The signings make sense on paper

If Slot wants proper width and speed from full-backs, then the idea of bringing in quick, aggressive options like Kerkez and Frimpong follows a clear line. It’s not complicated: stretch teams, get up the outside, and stop everything funnelling into the same crowded central lanes.

Same with the No.10 profile. A more creative 10 is the sort of signing you make when you’re tired of seeing possession turn into a U-shape around the box. Wirtz, on paper, is meant to tilt games that way. So far it hasn’t clicked and he’s not looked like the headline act you’d dream of, but writing him off early feels unfair. New league, new demands, and the weight of expectation is real.

And up top, the thinking is obvious too. If last season was full of moments where we did the hard bit then didn’t finish, you can see why you’d want strikers who punish teams. Ekitike, and the idea of a fully fit Isak, is basically that argument in human form.


The missing piece: someone to knit it all together

Where it starts to wobble is the midfield balance, especially now Trent has gone. When teams press, it feels like Virgil and Gravenberch end up taking heat with not enough help around them. Without that deep-lying playmaker type, the one who shows, receives, turns, and keeps everyone calm, the new attacking options can look like separate little projects rather than one team.

That’s why the “Zubimendi-type” point lands. Not because it had to be that exact player, but because the role matters. If you don’t have someone to connect the thirds, you end up with runners ahead of the ball and not enough clean entries into dangerous areas. Then you’re left saying the same thing every week: “We’re not creating enough.”


Slot has to find solutions, even with the excuses

Should Slot be getting more out of the group? Yes. That’s the job.
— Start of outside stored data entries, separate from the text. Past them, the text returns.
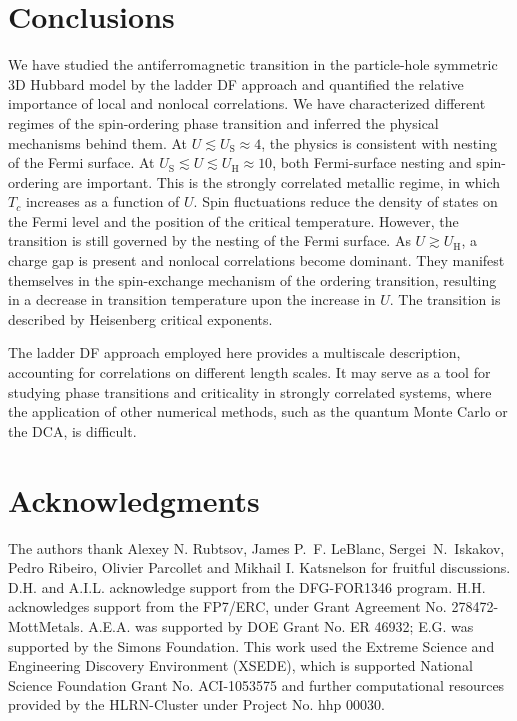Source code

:\documentclass[aps,prb,twocolumn,amsmath,notitlepage,floatfix,footinbib,superscriptaddress,showpacs, showkeys]{revtex4-1}
\begin{document}
\section{Conclusions}
We have studied the antiferromagnetic transition in the particle-hole symmetric 3D Hubbard model by the ladder DF approach and quantified the relative importance of local and nonlocal correlations. 
We have characterized different regimes of the spin-ordering phase transition and inferred the physical mechanisms behind them.  
At $U \lesssim U_\text{S} \approx 4$, the physics is consistent with nesting of the Fermi surface. 
At $U_\text{S} \lesssim U \lesssim U_\text{H} \approx 10$, both Fermi-surface nesting and spin-ordering are important. 
This is the strongly correlated metallic regime, in which $T_c$ increases as a function of $U$. 
Spin fluctuations reduce the density of states on the Fermi level and the position of the critical temperature. However, the transition is still governed by the nesting of the Fermi surface.
As $U \gtrsim U_\text{H}$, a charge gap is present and nonlocal correlations become dominant. They manifest themselves in the spin-exchange mechanism of the ordering transition, resulting in a decrease in transition temperature upon the increase in $U$. 
The transition is described by Heisenberg critical exponents.

The ladder DF approach employed here provides a multiscale description, accounting for correlations on different length scales.
It may serve as a tool for studying phase transitions and criticality in strongly correlated systems, where the application of other numerical methods, such as the quantum Monte Carlo or the DCA, is difficult. 

\section{Acknowledgments} 

The authors thank Alexey N. Rubtsov, James P.~F. LeBlanc, Sergei~N.~Iskakov, Pedro Ribeiro, Olivier Parcollet and Mikhail I. Katsnelson for fruitful discussions. D.H. and A.I.L. acknowledge support from the DFG-FOR1346 program. H.H. acknowledges support from the FP7/ERC, under Grant Agreement No. 278472-MottMetals. A.E.A. was supported by DOE Grant No. ER 46932; E.G. was supported by the Simons Foundation. This work used the Extreme Science and Engineering Discovery Environment (XSEDE), which is supported National Science Foundation Grant No. ACI-1053575 and further computational resources provided by the HLRN-Cluster under Project No. hhp 00030.
\end{document}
And it’s hard to ignore that he doesn’t look as if he’s got his best ideas to hand at the minute.

He hasn’t been helped by injuries, and you can sense one or two new lads being a bit overawed by the step up. But great sides adapt, and great managers find a way through the mess. Last season there were smart tweaks: using Gravenberch as a 6, asking Trent to be a proper right-back, making big calls like dropping Quansah, and even trying Diaz as a false nine. Those felt like proactive moves.

This season has felt more like waiting for it to improve on its own. Has Slot lost a bit of confidence in himself? It’s crossed my mind. I hope it’s wrong, because the football he wants to play is the football we all want to watch. It just needs a clearer route from idea to execution.



One small thing I’d like to see

If we’re lacking a natural “knitter” in midfield, the workaround often has to be structural rather than personnel. That can mean shorter distances between the lines, a braver first pass out from the back, and clearer angles for the No.6 and No.8s so we’re not always receiving with a man on our back.